Method CompareArrays(ByRef first, ByRef second, Output pMessage) As %Boolean [ ProcedureBlock = 0 ]
{
New tEqual,tRef1,tRef2,tRef1Data,tRef1Value,tRef2Data,tRef2Value

Set pMessage = ""
Set tEqual = 1
Set tRef1 = "first"
Set tRef2 = "second"
While (tRef1 '= "") || (tRef2 '= "") {
#; See if the subscript is the same for both arrays.
#; If not, one of them has a subscript the other doesn't, and they're not equal.
If (\$Piece(tRef1,"first",2) '= \$Piece(tRef2,"second",2)) {
Set tEqual = 0
Set pMessage = "Different subscripts encountered by \$Query: "_
\$Case(tRef1,"":"<end>",:tRef1)_"; "_\$Case(tRef2,"":"<end>",:tRef2)
Quit
}

Kill tRef1Value,tRef2Value
Set tRef1Data = \$Data(@tRef1,tRef1Value)

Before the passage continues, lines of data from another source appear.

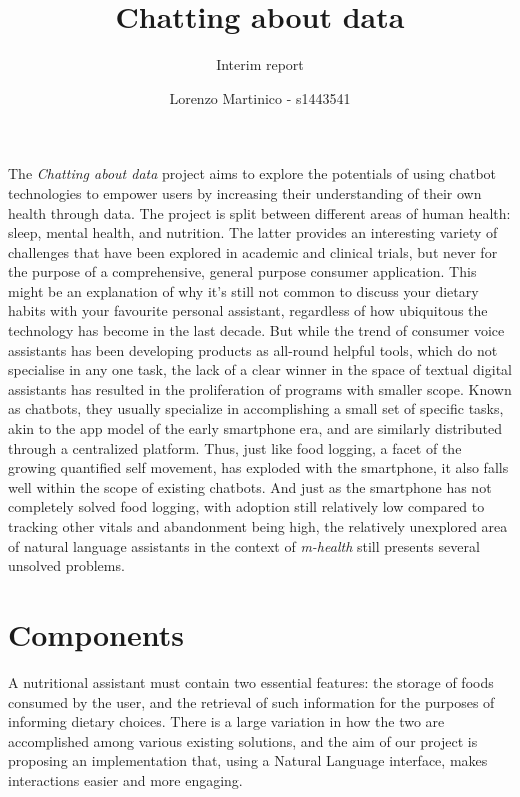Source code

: \documentclass{scrartcl}
\begin{document}
\title{Chatting about data}
\subtitle{Interim report}
\author{Lorenzo Martinico - s1443541}
\maketitle
The \textit{Chatting about data} project aims to explore the potentials of using chatbot technologies to empower users by increasing their understanding of their own health through data. The project is split between different areas of human health: sleep, mental health, and nutrition. The latter provides an interesting variety of challenges that have been explored in academic and clinical trials, but never for the purpose of a comprehensive, general purpose consumer application. This might be an explanation of why it’s still not common to discuss your dietary habits with your favourite personal assistant, regardless of how ubiquitous the technology has become in the last decade. But while the trend of consumer voice assistants has been developing products as all-round helpful tools, which do not specialise in any one task, the lack of a clear winner in the space of textual digital assistants has resulted in the proliferation of programs with smaller scope. Known as chatbots, they usually specialize in accomplishing a small set of specific tasks, akin to the app model of the early smartphone era, and are similarly distributed through a centralized platform. Thus, just like food logging, a facet of the growing quantified self movement, has exploded with the smartphone, it also falls well within the scope of existing chatbots. And just as the smartphone has not completely solved food logging, with adoption still relatively low compared to tracking other vitals and abandonment being high, the relatively unexplored area of natural language assistants in the context of \textit{m-health} still presents several unsolved problems.
\section*{Components}
A nutritional assistant must contain two essential features: the storage of foods consumed by the user, and the retrieval of such information for the purposes of informing dietary choices. There is a large variation in how the two are accomplished among various existing solutions, and the aim of our project is proposing an implementation that, using a Natural Language interface, makes interactions easier and more engaging. \\
\end{document}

Set tRef2Data = \$Data(@tRef2,tRef2Value)
#; See if the \$Data values are the same for the two.
#; This is really only useful to detect if one of the arrays is undefined on the first pass;
#; \$Query only returns subscripts with data.

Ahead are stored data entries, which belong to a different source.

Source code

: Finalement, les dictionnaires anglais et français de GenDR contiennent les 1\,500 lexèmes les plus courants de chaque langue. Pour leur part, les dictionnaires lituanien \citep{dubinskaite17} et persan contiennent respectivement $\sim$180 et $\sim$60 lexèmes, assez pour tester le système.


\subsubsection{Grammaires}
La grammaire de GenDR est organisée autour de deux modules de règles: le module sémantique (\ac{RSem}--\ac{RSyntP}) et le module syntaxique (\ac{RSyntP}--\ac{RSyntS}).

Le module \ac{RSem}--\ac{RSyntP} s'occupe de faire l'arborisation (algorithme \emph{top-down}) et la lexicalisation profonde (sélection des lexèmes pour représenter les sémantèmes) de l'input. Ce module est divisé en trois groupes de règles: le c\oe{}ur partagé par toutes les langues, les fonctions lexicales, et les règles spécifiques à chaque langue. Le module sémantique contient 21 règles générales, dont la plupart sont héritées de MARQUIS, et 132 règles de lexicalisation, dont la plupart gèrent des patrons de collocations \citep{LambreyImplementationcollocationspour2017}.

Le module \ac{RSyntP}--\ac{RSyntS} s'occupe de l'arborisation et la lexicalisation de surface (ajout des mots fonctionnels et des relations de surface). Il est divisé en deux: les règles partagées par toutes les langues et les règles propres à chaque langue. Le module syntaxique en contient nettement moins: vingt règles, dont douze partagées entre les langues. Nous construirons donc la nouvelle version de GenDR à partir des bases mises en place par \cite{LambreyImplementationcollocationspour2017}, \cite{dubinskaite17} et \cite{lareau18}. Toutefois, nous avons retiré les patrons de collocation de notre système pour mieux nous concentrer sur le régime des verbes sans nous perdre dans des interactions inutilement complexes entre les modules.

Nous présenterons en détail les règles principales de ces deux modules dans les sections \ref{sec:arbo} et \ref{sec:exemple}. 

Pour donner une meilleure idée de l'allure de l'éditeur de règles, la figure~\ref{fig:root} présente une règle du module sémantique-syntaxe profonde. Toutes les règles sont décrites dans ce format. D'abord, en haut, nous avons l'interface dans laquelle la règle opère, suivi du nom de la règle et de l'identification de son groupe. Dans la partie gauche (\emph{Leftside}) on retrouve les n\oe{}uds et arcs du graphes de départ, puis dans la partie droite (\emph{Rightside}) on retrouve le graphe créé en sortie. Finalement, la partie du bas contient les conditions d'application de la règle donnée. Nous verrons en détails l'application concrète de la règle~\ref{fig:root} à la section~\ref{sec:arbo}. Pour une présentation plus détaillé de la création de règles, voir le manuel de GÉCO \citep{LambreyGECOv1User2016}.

#; This will catch only one being defined, or one being an array and
#; ​the other being a regular variable.
If (tRef1Data '= tRef2Data) {
Set tEqual = 0
Set pMessage = "\$Data("_tRef1_")="_tRef1Data_"; \$Data("_tRef2_")="_tRef2Data
Quit
} ElseIf (tRef1Data#2) && (tRef2Data#2) {
#; See if the value at the subscript is the same for both arrays.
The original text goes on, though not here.